**WHAT THE TASK ASKS**
When a line of the records contains "width", copy it.

Records from a data source
---
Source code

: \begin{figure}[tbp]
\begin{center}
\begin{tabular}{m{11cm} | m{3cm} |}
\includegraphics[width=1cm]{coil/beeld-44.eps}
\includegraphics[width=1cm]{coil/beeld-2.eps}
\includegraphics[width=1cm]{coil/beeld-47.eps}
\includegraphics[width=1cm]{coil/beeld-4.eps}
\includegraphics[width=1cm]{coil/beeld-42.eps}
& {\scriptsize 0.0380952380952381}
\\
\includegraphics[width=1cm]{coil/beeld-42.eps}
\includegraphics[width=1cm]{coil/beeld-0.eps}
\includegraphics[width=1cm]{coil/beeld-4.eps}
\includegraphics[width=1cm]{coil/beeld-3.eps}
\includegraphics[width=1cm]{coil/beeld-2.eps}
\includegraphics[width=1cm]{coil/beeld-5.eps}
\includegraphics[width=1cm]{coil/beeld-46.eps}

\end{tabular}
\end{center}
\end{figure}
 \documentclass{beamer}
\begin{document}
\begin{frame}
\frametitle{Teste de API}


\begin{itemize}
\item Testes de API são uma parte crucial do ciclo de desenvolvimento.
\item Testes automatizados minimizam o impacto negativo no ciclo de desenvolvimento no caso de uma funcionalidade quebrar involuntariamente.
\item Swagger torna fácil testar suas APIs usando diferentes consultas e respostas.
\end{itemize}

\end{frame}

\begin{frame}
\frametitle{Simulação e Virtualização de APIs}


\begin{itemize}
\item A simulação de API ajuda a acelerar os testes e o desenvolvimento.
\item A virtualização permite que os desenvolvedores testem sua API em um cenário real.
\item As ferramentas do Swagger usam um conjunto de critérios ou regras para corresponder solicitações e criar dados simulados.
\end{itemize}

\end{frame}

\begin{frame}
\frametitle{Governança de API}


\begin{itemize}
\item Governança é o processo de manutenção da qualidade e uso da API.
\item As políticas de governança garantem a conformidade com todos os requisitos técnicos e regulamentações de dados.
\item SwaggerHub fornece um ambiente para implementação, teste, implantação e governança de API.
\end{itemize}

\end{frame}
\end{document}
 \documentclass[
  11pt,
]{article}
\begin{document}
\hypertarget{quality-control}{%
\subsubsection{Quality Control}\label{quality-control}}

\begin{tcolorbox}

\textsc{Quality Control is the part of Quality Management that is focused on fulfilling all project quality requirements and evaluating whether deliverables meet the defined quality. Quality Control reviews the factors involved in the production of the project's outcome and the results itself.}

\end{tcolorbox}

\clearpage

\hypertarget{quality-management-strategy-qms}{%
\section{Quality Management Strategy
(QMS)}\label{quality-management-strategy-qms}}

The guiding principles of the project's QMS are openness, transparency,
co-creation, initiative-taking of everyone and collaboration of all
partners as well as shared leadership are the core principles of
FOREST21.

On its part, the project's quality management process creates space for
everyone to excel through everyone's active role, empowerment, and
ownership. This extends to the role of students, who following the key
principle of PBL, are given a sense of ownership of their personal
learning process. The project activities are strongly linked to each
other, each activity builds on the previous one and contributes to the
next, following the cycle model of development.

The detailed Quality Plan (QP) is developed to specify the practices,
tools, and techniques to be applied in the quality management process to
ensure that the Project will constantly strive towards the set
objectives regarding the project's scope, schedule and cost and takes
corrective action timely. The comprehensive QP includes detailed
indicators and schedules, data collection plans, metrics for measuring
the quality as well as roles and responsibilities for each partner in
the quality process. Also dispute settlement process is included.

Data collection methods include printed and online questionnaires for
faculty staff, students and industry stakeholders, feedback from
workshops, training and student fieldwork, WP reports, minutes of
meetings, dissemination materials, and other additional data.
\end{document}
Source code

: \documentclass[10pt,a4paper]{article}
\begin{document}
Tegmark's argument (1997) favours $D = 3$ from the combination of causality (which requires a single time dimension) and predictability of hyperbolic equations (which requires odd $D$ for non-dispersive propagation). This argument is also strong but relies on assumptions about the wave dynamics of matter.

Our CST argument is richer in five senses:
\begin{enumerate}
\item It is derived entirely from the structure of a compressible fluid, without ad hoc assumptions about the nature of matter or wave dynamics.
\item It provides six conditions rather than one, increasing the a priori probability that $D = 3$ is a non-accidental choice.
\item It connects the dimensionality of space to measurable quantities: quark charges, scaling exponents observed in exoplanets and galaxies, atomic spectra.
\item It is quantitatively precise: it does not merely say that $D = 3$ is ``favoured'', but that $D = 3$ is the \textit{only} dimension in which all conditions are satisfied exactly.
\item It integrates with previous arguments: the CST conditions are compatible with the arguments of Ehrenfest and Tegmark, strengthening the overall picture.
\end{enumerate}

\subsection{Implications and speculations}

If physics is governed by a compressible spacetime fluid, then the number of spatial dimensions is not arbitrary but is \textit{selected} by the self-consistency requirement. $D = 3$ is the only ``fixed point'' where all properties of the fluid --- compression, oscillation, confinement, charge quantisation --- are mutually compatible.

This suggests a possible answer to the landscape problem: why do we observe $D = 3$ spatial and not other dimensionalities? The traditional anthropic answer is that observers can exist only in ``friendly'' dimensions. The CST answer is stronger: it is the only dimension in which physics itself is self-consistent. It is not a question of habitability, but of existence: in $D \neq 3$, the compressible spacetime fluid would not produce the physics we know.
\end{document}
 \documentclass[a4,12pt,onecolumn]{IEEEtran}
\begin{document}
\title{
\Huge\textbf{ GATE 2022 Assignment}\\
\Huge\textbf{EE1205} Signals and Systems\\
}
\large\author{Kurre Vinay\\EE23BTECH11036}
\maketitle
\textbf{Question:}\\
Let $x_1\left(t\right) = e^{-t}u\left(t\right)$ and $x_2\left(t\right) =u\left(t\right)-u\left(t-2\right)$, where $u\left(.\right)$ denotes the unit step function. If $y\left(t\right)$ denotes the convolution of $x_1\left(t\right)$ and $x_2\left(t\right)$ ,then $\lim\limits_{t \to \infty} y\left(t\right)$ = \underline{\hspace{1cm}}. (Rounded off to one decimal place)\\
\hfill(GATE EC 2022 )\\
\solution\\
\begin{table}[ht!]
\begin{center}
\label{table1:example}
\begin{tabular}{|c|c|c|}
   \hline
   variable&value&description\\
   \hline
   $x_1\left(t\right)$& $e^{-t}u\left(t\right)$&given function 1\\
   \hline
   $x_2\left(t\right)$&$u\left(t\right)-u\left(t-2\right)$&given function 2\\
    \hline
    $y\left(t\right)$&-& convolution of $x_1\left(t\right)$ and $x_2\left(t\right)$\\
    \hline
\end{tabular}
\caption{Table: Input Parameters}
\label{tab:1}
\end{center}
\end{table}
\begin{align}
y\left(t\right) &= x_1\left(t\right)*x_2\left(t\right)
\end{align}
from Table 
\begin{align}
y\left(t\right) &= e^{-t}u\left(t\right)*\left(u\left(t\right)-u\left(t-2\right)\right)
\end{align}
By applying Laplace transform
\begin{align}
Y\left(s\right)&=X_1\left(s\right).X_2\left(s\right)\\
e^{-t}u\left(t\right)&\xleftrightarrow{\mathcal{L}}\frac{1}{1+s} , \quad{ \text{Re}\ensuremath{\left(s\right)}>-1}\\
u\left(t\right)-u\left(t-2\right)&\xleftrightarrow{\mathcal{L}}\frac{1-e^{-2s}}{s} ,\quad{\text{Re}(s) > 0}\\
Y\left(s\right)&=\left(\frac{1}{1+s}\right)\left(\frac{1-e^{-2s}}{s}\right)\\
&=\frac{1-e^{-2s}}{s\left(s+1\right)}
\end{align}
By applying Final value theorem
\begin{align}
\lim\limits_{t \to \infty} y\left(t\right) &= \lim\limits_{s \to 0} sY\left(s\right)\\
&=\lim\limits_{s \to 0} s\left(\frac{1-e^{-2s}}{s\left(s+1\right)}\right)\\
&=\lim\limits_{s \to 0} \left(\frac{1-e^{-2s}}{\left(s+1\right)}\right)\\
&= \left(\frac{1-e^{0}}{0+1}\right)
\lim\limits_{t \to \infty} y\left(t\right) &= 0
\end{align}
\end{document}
---
**PROBLEM SOLUTION**
\includegraphics[width=1cm]{coil/beeld-44.eps}
\includegraphics[width=1cm]{coil/beeld-2.eps}
\includegraphics[width=1cm]{coil/beeld-47.eps}
\includegraphics[width=1cm]{coil/beeld-4.eps}
\includegraphics[width=1cm]{coil/beeld-42.eps}
\includegraphics[width=1cm]{coil/beeld-42.eps}
\includegraphics[width=1cm]{coil/beeld-0.eps}
\includegraphics[width=1cm]{coil/beeld-4.eps}
\includegraphics[width=1cm]{coil/beeld-3.eps}
\includegraphics[width=1cm]{coil/beeld-2.eps}
\includegraphics[width=1cm]{coil/beeld-5.eps}
\includegraphics[width=1cm]{coil/beeld-46.eps}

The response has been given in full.